[The data — start]

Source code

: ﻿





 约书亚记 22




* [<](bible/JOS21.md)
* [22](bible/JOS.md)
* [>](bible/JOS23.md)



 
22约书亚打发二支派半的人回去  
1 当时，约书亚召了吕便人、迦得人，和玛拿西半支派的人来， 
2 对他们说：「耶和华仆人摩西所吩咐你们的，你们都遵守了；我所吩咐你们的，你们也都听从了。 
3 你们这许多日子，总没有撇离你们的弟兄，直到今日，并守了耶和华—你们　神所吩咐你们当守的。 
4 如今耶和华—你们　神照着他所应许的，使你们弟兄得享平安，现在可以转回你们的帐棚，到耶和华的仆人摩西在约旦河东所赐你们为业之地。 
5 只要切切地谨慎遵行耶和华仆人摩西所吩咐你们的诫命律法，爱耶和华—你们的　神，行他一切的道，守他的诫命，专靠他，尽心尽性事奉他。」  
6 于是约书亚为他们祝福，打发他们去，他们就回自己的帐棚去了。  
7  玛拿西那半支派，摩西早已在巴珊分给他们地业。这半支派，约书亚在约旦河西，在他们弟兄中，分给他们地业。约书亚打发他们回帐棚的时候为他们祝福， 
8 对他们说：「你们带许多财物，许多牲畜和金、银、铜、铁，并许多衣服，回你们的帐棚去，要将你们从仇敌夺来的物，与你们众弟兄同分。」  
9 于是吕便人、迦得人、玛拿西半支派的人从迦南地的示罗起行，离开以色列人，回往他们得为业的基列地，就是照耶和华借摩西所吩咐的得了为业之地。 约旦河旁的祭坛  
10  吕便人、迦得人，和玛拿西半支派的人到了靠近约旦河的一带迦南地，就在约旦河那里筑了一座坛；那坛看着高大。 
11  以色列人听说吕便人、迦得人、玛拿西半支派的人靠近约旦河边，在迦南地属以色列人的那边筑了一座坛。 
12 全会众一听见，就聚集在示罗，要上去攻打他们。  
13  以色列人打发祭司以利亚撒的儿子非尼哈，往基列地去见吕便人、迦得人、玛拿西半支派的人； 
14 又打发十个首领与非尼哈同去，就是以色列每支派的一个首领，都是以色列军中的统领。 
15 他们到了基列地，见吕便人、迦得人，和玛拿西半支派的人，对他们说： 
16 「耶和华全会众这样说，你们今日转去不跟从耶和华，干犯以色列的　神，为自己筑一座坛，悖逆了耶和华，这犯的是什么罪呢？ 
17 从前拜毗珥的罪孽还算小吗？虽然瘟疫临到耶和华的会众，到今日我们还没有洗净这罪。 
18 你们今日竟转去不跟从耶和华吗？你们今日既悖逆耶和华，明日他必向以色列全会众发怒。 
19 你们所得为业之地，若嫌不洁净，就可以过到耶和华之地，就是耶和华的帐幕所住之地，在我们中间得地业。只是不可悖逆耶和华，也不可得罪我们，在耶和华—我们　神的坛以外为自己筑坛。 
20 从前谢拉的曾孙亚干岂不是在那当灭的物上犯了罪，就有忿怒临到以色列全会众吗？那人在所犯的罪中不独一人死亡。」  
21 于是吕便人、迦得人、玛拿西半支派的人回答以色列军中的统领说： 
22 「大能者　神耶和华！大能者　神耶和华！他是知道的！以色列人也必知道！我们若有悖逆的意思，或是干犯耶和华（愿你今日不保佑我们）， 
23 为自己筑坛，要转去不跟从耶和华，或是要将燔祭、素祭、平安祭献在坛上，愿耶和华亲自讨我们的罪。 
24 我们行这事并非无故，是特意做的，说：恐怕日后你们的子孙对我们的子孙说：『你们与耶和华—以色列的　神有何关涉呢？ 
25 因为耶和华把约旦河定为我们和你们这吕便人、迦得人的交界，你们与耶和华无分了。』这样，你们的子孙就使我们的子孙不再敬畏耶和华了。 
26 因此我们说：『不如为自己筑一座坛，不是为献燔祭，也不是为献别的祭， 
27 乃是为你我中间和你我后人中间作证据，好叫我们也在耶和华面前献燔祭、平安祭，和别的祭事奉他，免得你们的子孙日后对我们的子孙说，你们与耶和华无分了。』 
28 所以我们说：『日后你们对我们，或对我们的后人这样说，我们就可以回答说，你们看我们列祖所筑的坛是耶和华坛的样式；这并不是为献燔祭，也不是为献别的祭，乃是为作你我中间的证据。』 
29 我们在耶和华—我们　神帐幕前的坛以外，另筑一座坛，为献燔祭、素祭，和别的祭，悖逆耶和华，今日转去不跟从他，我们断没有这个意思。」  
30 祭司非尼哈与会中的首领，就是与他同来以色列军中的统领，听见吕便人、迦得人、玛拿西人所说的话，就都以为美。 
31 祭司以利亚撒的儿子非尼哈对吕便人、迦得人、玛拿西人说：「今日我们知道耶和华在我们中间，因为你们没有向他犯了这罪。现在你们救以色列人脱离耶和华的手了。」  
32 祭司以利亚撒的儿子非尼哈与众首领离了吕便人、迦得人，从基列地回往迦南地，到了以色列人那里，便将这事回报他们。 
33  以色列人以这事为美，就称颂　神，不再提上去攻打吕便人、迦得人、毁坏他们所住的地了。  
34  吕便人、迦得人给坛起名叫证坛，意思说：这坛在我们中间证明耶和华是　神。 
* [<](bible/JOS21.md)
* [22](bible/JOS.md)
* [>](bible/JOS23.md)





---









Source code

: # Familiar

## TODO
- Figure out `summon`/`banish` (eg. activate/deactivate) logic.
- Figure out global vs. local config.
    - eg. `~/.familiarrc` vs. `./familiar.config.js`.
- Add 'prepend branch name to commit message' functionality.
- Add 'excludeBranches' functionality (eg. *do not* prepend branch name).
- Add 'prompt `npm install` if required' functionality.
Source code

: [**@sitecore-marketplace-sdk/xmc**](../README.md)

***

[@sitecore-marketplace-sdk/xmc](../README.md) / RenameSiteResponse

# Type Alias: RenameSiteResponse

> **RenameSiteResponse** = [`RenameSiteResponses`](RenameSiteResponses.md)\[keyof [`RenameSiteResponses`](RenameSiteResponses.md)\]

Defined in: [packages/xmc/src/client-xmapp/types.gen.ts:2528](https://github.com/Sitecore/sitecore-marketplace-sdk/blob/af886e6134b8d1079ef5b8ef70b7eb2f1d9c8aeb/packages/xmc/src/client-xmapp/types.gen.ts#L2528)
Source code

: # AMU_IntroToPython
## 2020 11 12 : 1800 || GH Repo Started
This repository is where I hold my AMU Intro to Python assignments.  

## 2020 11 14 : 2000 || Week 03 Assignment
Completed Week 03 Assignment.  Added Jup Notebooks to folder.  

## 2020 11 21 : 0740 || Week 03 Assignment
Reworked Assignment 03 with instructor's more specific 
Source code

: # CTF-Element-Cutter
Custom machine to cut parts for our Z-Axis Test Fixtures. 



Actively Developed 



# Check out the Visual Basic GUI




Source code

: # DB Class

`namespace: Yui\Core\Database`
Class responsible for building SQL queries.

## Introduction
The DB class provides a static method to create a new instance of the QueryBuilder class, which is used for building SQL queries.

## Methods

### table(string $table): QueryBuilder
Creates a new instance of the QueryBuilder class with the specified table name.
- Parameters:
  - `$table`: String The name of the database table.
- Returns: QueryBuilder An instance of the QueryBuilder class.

[The data — finish]

The records above must be restated. Preserve every word.

Source code

: ﻿





 约书亚记 22




* [<](bible/JOS21.md)
* [22](bible/JOS.md)
* [>](bible/JOS23.md)



 
22约书亚打发二支派半的人回去  
1 当时，约书亚召了吕便人、迦得人，和玛拿西半支派的人来， 
2 对他们说：「耶和华仆人摩西所吩咐你们的，你们都遵守了；我所吩咐你们的，你们也都听从了。 
3 你们这许多日子，总没有撇离你们的弟兄，直到今日，并守了耶和华—你们　神所吩咐你们当守的。 
4 如今耶和华—你们　神照着他所应许的，使你们弟兄得享平安，现在可以转回你们的帐棚，到耶和华的仆人摩西在约旦河东所赐你们为业之地。 
5 只要切切地谨慎遵行耶和华仆人摩西所吩咐你们的诫命律法，爱耶和华—你们的　神，行他一切的道，守他的诫命，专靠他，尽心尽性事奉他。」  
6 于是约书亚为他们祝福，打发他们去，他们就回自己的帐棚去了。  
7  玛拿西那半支派，摩西早已在巴珊分给他们地业。这半支派，约书亚在约旦河西，在他们弟兄中，分给他们地业。约书亚打发他们回帐棚的时候为他们祝福， 
8 对他们说：「你们带许多财物，许多牲畜和金、银、铜、铁，并许多衣服，回你们的帐棚去，要将你们从仇敌夺来的物，与你们众弟兄同分。」  
9 于是吕便人、迦得人、玛拿西半支派的人从迦南地的示罗起行，离开以色列人，回往他们得为业的基列地，就是照耶和华借摩西所吩咐的得了为业之地。 约旦河旁的祭坛  
10  吕便人、迦得人，和玛拿西半支派的人到了靠近约旦河的一带迦南地，就在约旦河那里筑了一座坛；那坛看着高大。 
11  以色列人听说吕便人、迦得人、玛拿西半支派的人靠近约旦河边，在迦南地属以色列人的那边筑了一座坛。 
12 全会众一听见，就聚集在示罗，要上去攻打他们。  
13  以色列人打发祭司以利亚撒的儿子非尼哈，往基列地去见吕便人、迦得人、玛拿西半支派的人； 
14 又打发十个首领与非尼哈同去，就是以色列每支派的一个首领，都是以色列军中的统领。 
15 他们到了基列地，见吕便人、迦得人，和玛拿西半支派的人，对他们说： 
16 「耶和华全会众这样说，你们今日转去不跟从耶和华，干犯以色列的　神，为自己筑一座坛，悖逆了耶和华，这犯的是什么罪呢？ 
17 从前拜毗珥的罪孽还算小吗？虽然瘟疫临到耶和华的会众，到今日我们还没有洗净这罪。 
18 你们今日竟转去不跟从耶和华吗？你们今日既悖逆耶和华，明日他必向以色列全会众发怒。 
19 你们所得为业之地，若嫌不洁净，就可以过到耶和华之地，就是耶和华的帐幕所住之地，在我们中间得地业。只是不可悖逆耶和华，也不可得罪我们，在耶和华—我们　神的坛以外为自己筑坛。 
20 从前谢拉的曾孙亚干岂不是在那当灭的物上犯了罪，就有忿怒临到以色列全会众吗？那人在所犯的罪中不独一人死亡。」  
21 于是吕便人、迦得人、玛拿西半支派的人回答以色列军中的统领说： 
22 「大能者　神耶和华！大能者　神耶和华！他是知道的！以色列人也必知道！我们若有悖逆的意思，或是干犯耶和华（愿你今日不保佑我们）， 
23 为自己筑坛，要转去不跟从耶和华，或是要将燔祭、素祭、平安祭献在坛上，愿耶和华亲自讨我们的罪。 
24 我们行这事并非无故，是特意做的，说：恐怕日后你们的子孙对我们的子孙说：『你们与耶和华—以色列的　神有何关涉呢？ 
25 因为耶和华把约旦河定为我们和你们这吕便人、迦得人的交界，你们与耶和华无分了。』这样，你们的子孙就使我们的子孙不再敬畏耶和华了。 
26 因此我们说：『不如为自己筑一座坛，不是为献燔祭，也不是为献别的祭， 
27 乃是为你我中间和你我后人中间作证据，好叫我们也在耶和华面前献燔祭、平安祭，和别的祭事奉他，免得你们的子孙日后对我们的子孙说，你们与耶和华无分了。』 
28 所以我们说：『日后你们对我们，或对我们的后人这样说，我们就可以回答说，你们看我们列祖所筑的坛是耶和华坛的样式；这并不是为献燔祭，也不是为献别的祭，乃是为作你我中间的证据。』 
29 我们在耶和华—我们　神帐幕前的坛以外，另筑一座坛，为献燔祭、素祭，和别的祭，悖逆耶和华，今日转去不跟从他，我们断没有这个意思。」  
30 祭司非尼哈与会中的首领，就是与他同来以色列军中的统领，听见吕便人、迦得人、玛拿西人所说的话，就都以为美。 
31 祭司以利亚撒的儿子非尼哈对吕便人、迦得人、玛拿西人说：「今日我们知道耶和华在我们中间，因为你们没有向他犯了这罪。现在你们救以色列人脱离耶和华的手了。」  
32 祭司以利亚撒的儿子非尼哈与众首领离了吕便人、迦得人，从基列地回往迦南地，到了以色列人那里，便将这事回报他们。 
33  以色列人以这事为美，就称颂　神，不再提上去攻打吕便人、迦得人、毁坏他们所住的地了。  
34  吕便人、迦得人给坛起名叫证坛，意思说：这坛在我们中间证明耶和华是　神。 
* [<](bible/JOS21.md)
* [22](bible/JOS.md)
* [>](bible/JOS23.md)





---









Source code

: # Familiar

## TODO
- Figure out `summon`/`banish` (eg. activate/deactivate) logic.
- Figure out global vs. local config.
    - eg. `~/.familiarrc` vs. `./familiar.config.js`.
- Add 'prepend branch name to commit message' functionality.
- Add 'excludeBranches' functionality (eg. *do not* prepend branch name).
- Add 'prompt `npm install` if required' functionality.
Source code

: [**@sitecore-marketplace-sdk/xmc**](../README.md)

***

[@sitecore-marketplace-sdk/xmc](../README.md) / RenameSiteResponse

# Type Alias: RenameSiteResponse

> **RenameSiteResponse** = [`RenameSiteResponses`](RenameSiteResponses.md)\[keyof [`RenameSiteResponses`](RenameSiteResponses.md)\]

Defined in: [packages/xmc/src/client-xmapp/types.gen.ts:2528](https://github.com/Sitecore/sitecore-marketplace-sdk/blob/af886e6134b8d1079ef5b8ef70b7eb2f1d9c8aeb/packages/xmc/src/client-xmapp/types.gen.ts#L2528)
Source code

: # AMU_IntroToPython
## 2020 11 12 : 1800 || GH Repo Started
This repository is where I hold my AMU Intro to Python assignments.  

## 2020 11 14 : 2000 || Week 03 Assignment
Completed Week 03 Assignment.  Added Jup Notebooks to folder.  

## 2020 11 21 : 0740 || Week 03 Assignment
Reworked Assignment 03 with instructor's more specific 
Source code

: # CTF-Element-Cutter
Custom machine to cut parts for our Z-Axis Test Fixtures. 



Actively Developed 



# Check out the Visual Basic GUI




Source code

: # DB Class

`namespace: Yui\Core\Database`
Class responsible for building SQL queries.

## Introduction
The DB class provides a static method to create a new instance of the QueryBuilder class, which is used for building SQL queries.

## Methods

### table(string $table): QueryBuilder
Creates a new instance of the QueryBuilder class with the specified table name.
- Parameters:
  - `$table`: String The name of the database table.
- Returns: QueryBuilder An instance of the QueryBuilder class.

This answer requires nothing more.